Après toutes ces concessions, Li pouvait s’envoler à Dubrovnik (Croatie) pour un rendez-vous moins conflictuel, le 9ème sommet « 16+1 » avec 16 nations d’Europe Centrale et de l’Est (CEEC) dont 11 membres de l’UE et quatre candidats à son accession, tous en attente des milliards de $ chinois (déjà 15,4 milliards de $ versés depuis 2012) en investissements d’infrastructure « BRI ». La rencontre de Dubrovnik revêtait une signification particulière, car un nouveau membre devait le rejoindre et non des moindres, la Grèce : le « 16+1» devenait « 17+1 ». Vis-à-vis de ce soutien chinois à l’Europe Centrale, Bruxelles, Paris et Berlin expriment leur réticence. En 2017, le veto grec, commandé par la Chine, à une motion européenne sur les droits de l’Homme, restait dans tous les esprits : la Chine tentait de « diviser pour régner » ! Avant sa venue à Bruxelles, Li voulait rassurer, dans une interview au quotidien allemand Handelsblatt, en réitérant sa promesse de loyauté envers la construction européenne, et son « indéfectible soutien à sa prospérité et à son unité ».
À écouter le politologue londonien Kerry Brown, Li Keqiang pourrait être sincère, et refléter un nouveau tropisme pro-européen au sein du leadership socialiste. Sous la houlette erratique de D. Trump, les Etats-Unis ont cessé d’être fiables, et la Chine doit se reposer sur la base de stabilité qui lui reste—l’Union Européenne, désormais plus respectée, et plus motivée à faire front commun. De ce point de vue, le fait pour les « 16+1 » d’avoir soumis à l’UE leurs projets d’accords, préalablement à la rencontre avec la Chine, est un pas encourageant, vers une capacité renforcée à parler d’une seule voix !  Une dernière chose est à retenir de ce sommet  euro-chinois si particulier, en rupture par rapport à des années de faits du prince et de langue de bois. Rétrospectivement, il explicite une technique qui servit si bien la Chine ces 20 dernières années, le fait de faire des promesses floues afin de pouvoir ensuite s’en distancier. Aujourd’hui cependant, les partenaires sont extrêmement précis, et tenaces : la Chine semble devoir reculer, face à l’UE, comme face aux USA. Sous réserve d’inventaire, une nouvelle ère s’ouvre.

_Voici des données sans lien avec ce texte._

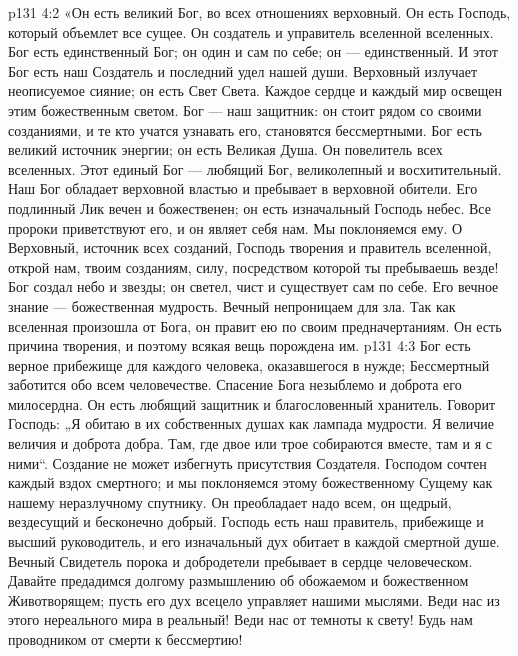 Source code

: \vs p131 4:2 \pc «Он есть великий Бог, во всех отношениях верховный. Он есть Господь, который объемлет все сущее. Он создатель и управитель вселенной вселенных. Бог есть единственный Бог; он один и сам по себе; он --- единственный. И этот Бог есть наш Создатель и последний удел нашей души. Верховный излучает неописуемое сияние; он есть Свет Света. Каждое сердце и каждый мир освещен этим божественным светом. Бог --- наш защитник: он стоит рядом со своими созданиями, и те кто учатся узнавать его, становятся бессмертными. Бог есть великий источник энергии; он есть Великая Душа. Он повелитель всех вселенных. Этот единый Бог --- любящий Бог, великолепный и восхитительный. Наш Бог обладает верховной властью и пребывает в верховной обители. Его подлинный Лик вечен и божественен; он есть изначальный Господь небес. Все пророки приветствуют его, и он являет себя нам. Мы поклоняемся ему. О Верховный, источник всех созданий, Господь творения и правитель вселенной, открой нам, твоим созданиям, силу, посредством которой ты пребываешь везде! Бог создал небо и звезды; он светел, чист и существует сам по себе. Его вечное знание --- божественная мудрость. Вечный непроницаем для зла. Так как вселенная произошла от Бога, он правит ею по своим предначертаниям. Он есть причина творения, и поэтому всякая вещь порождена им.
\vs p131 4:3 Бог есть верное прибежище для каждого человека, оказавшегося в нужде; Бессмертный заботится обо всем человечестве. Спасение Бога незыблемо и доброта его милосердна. Он есть любящий защитник и благословенный хранитель. Говорит Господь: „Я обитаю в их собственных душах как лампада мудрости. Я величие величия и доброта добра. Там, где двое или трое собираются вместе, там и я с ними“. Создание не может избегнуть присутствия Создателя. Господом сочтен каждый вздох смертного; и мы поклоняемся этому божественному Сущему как нашему неразлучному спутнику. Он преобладает надо всем, он щедрый, вездесущий и бесконечно добрый. Господь есть наш правитель, прибежище и высший руководитель, и его изначальный дух обитает в каждой смертной душе. Вечный Свидетель порока и добродетели пребывает в сердце человеческом. Давайте предадимся долгому размышлению об обожаемом и божественном Животворящем; пусть его дух всецело управляет нашими мыслями. Веди нас из этого нереального мира в реальный! Веди нас от темноты к свету! Будь нам проводником от смерти к бессмертию!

Environnement : Crédit carbone – le monstre du Loch Ness émerge 

Cent fois annoncé, cent fois reporté, le plan ETS (Emission Trading System) sort des limbes, publié le 3 avril par le ministère de l’Ecologie et de l’Environnement (MEE). Inspiré du mécanisme fonctionnant depuis une vingtaine d’années au sein de l’ONU et de l’Union Européenne, ce mécanisme de crédits carbone, veut encourager les coupes d’émissions de gaz à effet de serre (GES), suivant les obligations prises dans le cadre de la COP 21 de Paris.

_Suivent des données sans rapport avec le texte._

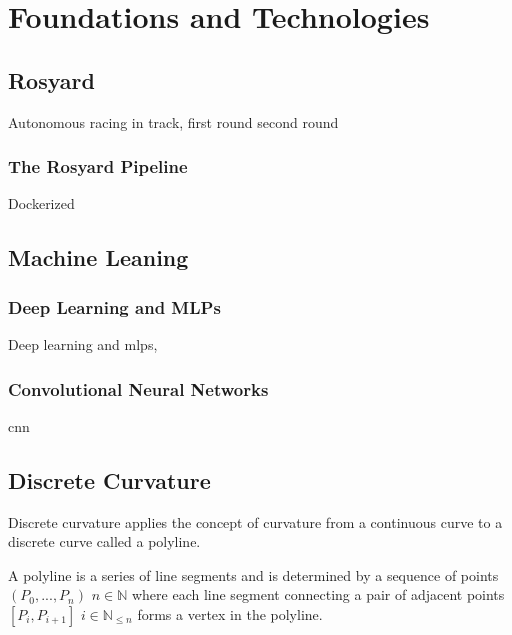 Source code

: 

\graphicspath{{Chapter/Figs/FoundationsAndTechnologies/}}
\chapter{Foundations and Technologies}

\section{Rosyard}
Autonomous racing in track, first round second round

\subsection{The Rosyard Pipeline}
Dockerized

\section{Machine Leaning}
\subsection{Deep Learning and MLPs}
Deep learning and \ac{mlp}s,
\subsection{Convolutional Neural Networks}
\ac{cnn}

%

\section{Discrete Curvature}
Discrete curvature applies the concept of curvature from a continuous curve to a discrete curve called a polyline.

\vskip 0.2in


A polyline is a series of line segments and is determined by a sequence of points $(P_0,...,P_n)$ $n \in \mathbb{N}$ where each line segment connecting a pair of adjacent points $[P_i,P_{i+1}]$ $i \in \mathbb{N}_{\le n}$ forms a vertex in the polyline.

Pour déployer ce système ETS, trois phases sont prévues.

– La première a lieu de 2018 à 2019, période pendant laquelle MEE et NDRC (chef d’orchestre de l’économie et cogestionnaire de l’ETS) mettent en place l’infrastructure.

Chaque centrale thermique consommant plus de 10.000 tonnes de houille-équivalent par an, rejetant dans l’air 3 milliards de tonnes de CO2/an, doit s’enregistrer et déclarer ses émissions auprès des services régionaux de l’environnement avant le 31 décembre.

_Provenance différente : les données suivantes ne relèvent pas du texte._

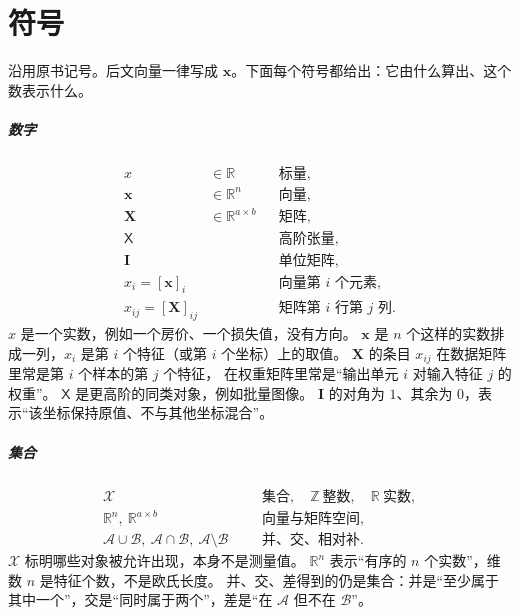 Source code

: \chapter*{符号}

沿用原书记号。后文向量一律写成 $\bm{x}$。下面每个符号都给出：它由什么算出、这个数表示什么。

\paragraph{数字}
\begin{align*}
x&\in\mathbb{R}
&&\text{标量},\\
\bm{x}&\in\mathbb{R}^{n}
&&\text{向量},\\
\bm{X}&\in\mathbb{R}^{a\times b}
&&\text{矩阵},\\
\mathsf{X}&&&\text{高阶张量},\\
\bm{I}&&&\text{单位矩阵},\\
x_i=[\bm{x}]_i&&&\text{向量第 $i$ 个元素},\\
x_{ij}=[\bm{X}]_{ij}&&&\text{矩阵第 $i$ 行第 $j$ 列}.
\end{align*}
$x$ 是一个实数，例如一个房价、一个损失值，没有方向。
$\bm{x}$ 是 $n$ 个这样的实数排成一列，$x_i$ 是第 $i$ 个特征（或第 $i$ 个坐标）上的取值。
$\bm{X}$ 的条目 $x_{ij}$ 在数据矩阵里常是第 $i$ 个样本的第 $j$ 个特征，
在权重矩阵里常是“输出单元 $i$ 对输入特征 $j$ 的权重”。
$\mathsf{X}$ 是更高阶的同类对象，例如批量图像。
$\bm{I}$ 的对角为 $1$、其余为 $0$，表示“该坐标保持原值、不与其他坐标混合”。

\paragraph{集合}
\begin{align*}
\mathcal{X}&&&\text{集合},\quad
\mathbb{Z}\ \text{整数},\quad
\mathbb{R}\ \text{实数},\\
\mathbb{R}^{n},\ \mathbb{R}^{a\times b}&&&\text{向量与矩阵空间},\\
\mathcal{A}\cup\mathcal{B},\
\mathcal{A}\cap\mathcal{B},\
\mathcal{A}\setminus\mathcal{B}&&&\text{并、交、相对补}.
\end{align*}
$\mathcal{X}$ 标明哪些对象被允许出现，本身不是测量值。
$\mathbb{R}^{n}$ 表示“有序的 $n$ 个实数”，维数 $n$ 是特征个数，不是欧氏长度。
并、交、差得到的仍是集合：并是“至少属于其中一个”，交是“同时属于两个”，差是“在 $\mathcal{A}$ 但不在 $\mathcal{B}$”。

Sur cette base, le MEE octroie sans frais à la centrale un nombre de crédits carbone annuel (un par tonne de CO2), correspondant à sa pollution moins 5%—l’objectif annuel de réduction visé. L’ETS chinois veut éviter les erreurs de son ancêtre européen : trop de crédits carbone avaient découragé les industriels à investir dans la réduction d’émissions, et la faiblesse des vérifications avait ouvert la porte à de nombreuses fraudes. « La clé de voûte tiendra au ‘MRV’ (Management, Reporting, Verification » déclare Chen Mei’an, de la start-up pékinoise IGDP. En effet, les déclarations des centrales seront vérifiées par des firmes privées agréées. C’est une tâche que l’Etat doit déléguer pour éviter de se trouver en conflit d’intérêts. Ces vérificateurs sont rémunérés directement par l’Etat, pour éviter toute tentative des centrales de les soudoyer. Depuis 2013, 35 firmes agréées par le ministère à travers le pays, telle ChinaCarbon, vérifient les déclarations des centrales thermiques pour le compte des sept bourses régionalespilotes d’échange de crédits carbone. Elles réalisent également études, forums, expos et recherches de techniques de production à bas carbone et d’amélioration de l’ETS. 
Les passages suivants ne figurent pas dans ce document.